World War I was a real cultural teeter-totter point for Americans with German ancestry. As the conflict unfolded in Europe between 1914 and 1918, more Americans sympathized with the Allies (led by Britain, France and Russia) and less with Central Powers (topped by German and Austro-Hungarian empires). This culminated with the United States entering into the war in 1917 on the Allied side.
Those without a side
Stuck in the middle was the largest ethnic group in the US, the German-Americans. They were most commonly descendants of a “First Wave” of immigrants from German-speaking lands who had come across the Atlantic before the American Revolution.
When put together with the many “Second Wavers” (and their descendants) who came in the nineteenth and early twentieth centuries, there were millions of German ethnics in America when World War I began. Many of these German ethnics still read German-language newspapers. They spoke German in their households.
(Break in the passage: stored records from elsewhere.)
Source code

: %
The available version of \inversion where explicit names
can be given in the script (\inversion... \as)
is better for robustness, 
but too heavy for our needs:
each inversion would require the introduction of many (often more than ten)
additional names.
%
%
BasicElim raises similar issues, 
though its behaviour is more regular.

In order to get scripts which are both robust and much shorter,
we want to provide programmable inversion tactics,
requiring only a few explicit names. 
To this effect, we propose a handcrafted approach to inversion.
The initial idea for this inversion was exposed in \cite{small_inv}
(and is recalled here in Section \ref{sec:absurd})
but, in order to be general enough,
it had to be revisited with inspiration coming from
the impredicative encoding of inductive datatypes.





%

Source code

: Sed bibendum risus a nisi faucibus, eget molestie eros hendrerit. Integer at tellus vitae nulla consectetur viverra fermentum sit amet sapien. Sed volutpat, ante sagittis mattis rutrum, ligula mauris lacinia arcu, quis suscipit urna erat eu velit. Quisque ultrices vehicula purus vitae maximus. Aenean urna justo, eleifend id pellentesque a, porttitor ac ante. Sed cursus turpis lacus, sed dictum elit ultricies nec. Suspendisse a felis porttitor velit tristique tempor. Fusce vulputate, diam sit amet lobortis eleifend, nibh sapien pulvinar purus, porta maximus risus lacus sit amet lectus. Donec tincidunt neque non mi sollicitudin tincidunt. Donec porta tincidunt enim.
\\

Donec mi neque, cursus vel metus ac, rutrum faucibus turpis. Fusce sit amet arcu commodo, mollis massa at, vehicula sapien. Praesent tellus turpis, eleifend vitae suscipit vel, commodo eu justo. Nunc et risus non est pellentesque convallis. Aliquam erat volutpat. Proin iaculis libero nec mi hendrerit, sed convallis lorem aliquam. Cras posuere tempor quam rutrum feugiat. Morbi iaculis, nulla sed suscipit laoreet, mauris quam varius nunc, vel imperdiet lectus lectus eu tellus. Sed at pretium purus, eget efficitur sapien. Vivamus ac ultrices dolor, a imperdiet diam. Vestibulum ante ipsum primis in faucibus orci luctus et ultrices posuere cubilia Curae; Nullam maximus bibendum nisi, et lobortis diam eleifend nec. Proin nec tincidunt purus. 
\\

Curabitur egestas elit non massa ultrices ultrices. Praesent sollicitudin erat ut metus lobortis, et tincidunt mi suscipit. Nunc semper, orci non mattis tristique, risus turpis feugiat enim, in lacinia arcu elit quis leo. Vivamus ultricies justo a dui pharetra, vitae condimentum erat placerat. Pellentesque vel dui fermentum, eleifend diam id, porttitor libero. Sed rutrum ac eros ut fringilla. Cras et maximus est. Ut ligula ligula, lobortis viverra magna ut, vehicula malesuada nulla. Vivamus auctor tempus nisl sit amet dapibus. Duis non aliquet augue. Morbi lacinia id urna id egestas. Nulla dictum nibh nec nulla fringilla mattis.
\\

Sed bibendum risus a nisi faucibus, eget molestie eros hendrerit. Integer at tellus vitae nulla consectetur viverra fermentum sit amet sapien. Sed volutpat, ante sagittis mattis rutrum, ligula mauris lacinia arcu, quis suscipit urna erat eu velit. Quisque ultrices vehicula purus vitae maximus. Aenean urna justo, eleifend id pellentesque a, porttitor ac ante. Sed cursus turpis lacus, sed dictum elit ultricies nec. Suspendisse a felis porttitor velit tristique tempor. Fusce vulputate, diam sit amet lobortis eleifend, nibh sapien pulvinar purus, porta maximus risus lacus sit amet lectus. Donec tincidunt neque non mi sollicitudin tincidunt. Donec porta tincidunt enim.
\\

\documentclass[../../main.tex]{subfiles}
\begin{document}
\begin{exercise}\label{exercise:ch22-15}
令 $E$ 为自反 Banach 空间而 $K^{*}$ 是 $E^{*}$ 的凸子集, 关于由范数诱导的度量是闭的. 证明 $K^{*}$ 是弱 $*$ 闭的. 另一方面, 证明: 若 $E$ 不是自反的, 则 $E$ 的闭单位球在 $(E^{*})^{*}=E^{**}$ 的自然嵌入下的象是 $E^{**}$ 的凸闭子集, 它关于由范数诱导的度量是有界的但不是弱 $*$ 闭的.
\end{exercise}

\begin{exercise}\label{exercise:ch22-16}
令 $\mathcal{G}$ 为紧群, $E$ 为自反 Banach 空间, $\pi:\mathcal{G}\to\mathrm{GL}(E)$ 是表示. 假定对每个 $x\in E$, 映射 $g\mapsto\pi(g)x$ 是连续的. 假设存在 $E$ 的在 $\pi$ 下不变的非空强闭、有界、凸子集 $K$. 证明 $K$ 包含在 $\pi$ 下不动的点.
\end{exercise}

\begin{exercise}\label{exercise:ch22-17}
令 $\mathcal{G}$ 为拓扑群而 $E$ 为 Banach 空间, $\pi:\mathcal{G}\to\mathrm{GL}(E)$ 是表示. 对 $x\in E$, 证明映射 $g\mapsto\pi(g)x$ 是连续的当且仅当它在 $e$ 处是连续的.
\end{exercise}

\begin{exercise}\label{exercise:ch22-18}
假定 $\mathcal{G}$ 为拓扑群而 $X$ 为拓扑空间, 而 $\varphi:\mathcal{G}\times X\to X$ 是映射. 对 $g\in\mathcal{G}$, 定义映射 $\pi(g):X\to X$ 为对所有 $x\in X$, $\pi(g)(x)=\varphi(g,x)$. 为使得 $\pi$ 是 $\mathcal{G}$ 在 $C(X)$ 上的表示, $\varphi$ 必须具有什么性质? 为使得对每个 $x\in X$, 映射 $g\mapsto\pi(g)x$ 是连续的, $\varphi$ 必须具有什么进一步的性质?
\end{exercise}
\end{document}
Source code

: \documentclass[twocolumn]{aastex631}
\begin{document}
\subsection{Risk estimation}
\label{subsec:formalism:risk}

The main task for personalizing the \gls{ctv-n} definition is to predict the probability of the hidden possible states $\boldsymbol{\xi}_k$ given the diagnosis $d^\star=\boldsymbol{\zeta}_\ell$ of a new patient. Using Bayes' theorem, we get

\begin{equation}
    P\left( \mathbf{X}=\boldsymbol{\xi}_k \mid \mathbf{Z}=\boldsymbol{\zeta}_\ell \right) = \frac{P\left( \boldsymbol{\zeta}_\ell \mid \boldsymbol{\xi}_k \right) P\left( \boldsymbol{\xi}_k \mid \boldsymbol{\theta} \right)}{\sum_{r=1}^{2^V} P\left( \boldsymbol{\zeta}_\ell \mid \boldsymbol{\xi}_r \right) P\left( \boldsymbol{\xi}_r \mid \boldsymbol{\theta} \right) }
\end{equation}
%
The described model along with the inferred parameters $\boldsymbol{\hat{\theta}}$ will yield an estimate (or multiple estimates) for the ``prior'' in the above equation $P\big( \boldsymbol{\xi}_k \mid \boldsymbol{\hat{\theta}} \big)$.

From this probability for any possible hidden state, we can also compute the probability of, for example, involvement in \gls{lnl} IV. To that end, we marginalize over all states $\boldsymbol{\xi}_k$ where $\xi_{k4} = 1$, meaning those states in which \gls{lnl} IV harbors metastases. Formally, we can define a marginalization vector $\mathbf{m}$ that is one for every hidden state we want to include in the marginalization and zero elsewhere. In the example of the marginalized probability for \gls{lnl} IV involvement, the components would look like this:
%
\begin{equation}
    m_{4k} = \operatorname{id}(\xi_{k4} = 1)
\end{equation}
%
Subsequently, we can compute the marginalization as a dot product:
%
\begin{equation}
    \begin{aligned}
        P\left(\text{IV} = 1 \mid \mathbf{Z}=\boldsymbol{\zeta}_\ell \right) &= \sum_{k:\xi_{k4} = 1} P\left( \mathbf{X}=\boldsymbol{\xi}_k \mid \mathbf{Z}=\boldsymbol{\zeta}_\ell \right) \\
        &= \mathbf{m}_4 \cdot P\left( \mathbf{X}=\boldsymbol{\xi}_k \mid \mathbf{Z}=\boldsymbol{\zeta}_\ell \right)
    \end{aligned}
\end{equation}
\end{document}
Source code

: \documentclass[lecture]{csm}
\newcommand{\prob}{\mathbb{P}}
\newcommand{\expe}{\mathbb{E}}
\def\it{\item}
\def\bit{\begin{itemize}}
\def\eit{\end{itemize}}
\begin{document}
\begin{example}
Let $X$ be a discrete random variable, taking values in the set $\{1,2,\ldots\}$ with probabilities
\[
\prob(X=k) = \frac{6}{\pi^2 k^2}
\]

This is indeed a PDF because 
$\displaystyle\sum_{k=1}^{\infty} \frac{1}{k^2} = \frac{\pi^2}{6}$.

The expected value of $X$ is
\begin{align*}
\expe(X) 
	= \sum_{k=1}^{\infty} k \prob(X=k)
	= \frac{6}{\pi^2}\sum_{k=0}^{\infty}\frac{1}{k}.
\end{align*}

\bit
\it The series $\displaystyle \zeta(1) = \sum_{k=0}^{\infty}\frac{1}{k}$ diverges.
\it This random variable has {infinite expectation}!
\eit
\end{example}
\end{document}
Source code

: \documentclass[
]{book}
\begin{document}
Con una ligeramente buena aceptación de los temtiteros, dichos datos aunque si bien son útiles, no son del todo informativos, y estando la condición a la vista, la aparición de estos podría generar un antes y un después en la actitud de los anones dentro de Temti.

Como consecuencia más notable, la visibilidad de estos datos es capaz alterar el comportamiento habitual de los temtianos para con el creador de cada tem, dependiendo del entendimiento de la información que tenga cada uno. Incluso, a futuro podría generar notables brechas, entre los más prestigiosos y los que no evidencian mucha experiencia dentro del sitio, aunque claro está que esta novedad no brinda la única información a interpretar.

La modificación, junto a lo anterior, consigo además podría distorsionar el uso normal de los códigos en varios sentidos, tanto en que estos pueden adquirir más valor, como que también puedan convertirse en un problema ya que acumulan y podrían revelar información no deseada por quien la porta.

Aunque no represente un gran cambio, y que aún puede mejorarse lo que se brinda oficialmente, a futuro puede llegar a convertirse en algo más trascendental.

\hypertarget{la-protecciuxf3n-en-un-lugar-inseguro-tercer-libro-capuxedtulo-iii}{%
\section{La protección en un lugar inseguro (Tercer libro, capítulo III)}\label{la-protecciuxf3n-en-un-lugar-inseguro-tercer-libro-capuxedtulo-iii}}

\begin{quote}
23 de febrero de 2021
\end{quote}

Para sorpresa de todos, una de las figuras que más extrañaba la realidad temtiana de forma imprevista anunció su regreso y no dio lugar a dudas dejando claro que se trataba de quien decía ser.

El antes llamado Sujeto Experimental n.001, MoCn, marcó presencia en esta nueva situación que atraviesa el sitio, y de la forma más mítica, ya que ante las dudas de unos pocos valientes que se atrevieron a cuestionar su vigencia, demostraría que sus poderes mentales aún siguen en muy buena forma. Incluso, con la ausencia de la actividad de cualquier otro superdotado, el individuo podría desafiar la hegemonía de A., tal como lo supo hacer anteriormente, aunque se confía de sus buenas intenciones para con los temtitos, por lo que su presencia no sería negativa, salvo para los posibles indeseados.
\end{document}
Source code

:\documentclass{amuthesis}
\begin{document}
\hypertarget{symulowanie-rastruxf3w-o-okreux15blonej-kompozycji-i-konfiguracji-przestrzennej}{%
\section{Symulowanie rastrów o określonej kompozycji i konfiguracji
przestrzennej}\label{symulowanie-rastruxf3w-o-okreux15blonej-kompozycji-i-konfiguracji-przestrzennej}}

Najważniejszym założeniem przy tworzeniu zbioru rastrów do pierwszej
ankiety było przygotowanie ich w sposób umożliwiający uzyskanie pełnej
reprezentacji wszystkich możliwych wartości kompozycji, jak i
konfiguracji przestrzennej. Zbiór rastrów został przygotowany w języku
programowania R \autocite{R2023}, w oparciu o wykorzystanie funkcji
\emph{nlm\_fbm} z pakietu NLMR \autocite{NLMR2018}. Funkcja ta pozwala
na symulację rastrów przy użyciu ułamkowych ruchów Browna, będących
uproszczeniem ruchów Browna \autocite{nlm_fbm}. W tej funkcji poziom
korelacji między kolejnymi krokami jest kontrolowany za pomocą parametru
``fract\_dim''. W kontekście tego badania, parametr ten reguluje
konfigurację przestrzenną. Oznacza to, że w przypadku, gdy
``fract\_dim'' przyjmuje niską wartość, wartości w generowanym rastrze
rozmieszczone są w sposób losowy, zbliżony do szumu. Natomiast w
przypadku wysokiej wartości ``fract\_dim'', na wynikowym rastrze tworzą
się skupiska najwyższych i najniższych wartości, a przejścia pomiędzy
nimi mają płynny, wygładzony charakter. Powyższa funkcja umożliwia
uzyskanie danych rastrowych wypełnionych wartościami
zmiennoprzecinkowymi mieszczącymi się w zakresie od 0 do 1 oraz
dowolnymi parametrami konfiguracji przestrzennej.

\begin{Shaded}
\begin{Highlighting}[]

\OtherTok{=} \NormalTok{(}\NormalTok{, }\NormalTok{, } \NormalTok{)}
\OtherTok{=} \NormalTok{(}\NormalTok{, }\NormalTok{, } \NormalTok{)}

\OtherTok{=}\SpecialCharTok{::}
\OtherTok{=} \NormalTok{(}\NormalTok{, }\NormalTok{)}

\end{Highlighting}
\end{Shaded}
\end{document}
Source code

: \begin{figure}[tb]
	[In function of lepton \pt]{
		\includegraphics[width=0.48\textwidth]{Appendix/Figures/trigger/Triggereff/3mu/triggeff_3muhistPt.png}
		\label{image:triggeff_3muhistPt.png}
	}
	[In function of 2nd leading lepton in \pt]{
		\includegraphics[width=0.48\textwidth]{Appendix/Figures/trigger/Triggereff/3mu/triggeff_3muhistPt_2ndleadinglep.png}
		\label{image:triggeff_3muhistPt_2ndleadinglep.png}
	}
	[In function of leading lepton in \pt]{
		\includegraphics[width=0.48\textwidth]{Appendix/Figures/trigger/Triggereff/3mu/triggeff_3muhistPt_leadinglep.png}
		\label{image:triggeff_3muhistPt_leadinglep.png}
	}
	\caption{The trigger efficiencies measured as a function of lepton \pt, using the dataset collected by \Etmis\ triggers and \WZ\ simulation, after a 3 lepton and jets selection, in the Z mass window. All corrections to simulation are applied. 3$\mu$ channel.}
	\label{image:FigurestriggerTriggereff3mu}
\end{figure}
They listened to sermons preached in German from their church pulpits and had their congregational records such as baptisms recorded in German.
The war on German
All this started changing quickly upon the US entry into the war. In order to “prove” their allegiance, many ethnic German churches started having services in English. Many of the German-language newspapers that were setting circulation and advertising records went into swift decline. There were burnings of German-language books. High schools that no longer offered it as a foreign language option. Names of public places were changed to eliminate those memorializing Germans.
What affect might all these shifts have on those doing genealogy searches for German ancestry? Here are a few things to look for:
- Because of the decline of German-language newspapers, they become less and less of a priority for research after World War I. Up until this point, such newspapers should always be checked. German town names are likely to be rendered with no or less butchering than English-language newspapers.
- Since this is the point that ethnic German churches often began keeping their record books in English, the congregations often began keeping new physical record books at this time. There’s an upside to this: Most of the German-language church registers were kept in the German cursive script handwriting. The conversion to English means the handwriting will often be easier to read.
- For those lucky enough to have personal family papers such as letters that have been preserved, more and more of these will be in English. The caveat here is that depending on the education level and ability to function between languages of the particular individual, spellings in personal papers may reflect German or English phonetics – or some combination of both.
Always a valuable skill
The bottom line for those seeking German ancestors is that foreign language skills are usually less necessary as time moves closer to the present day. However, since our goals are usually to move further into the past, realize that learning German will always be an asset!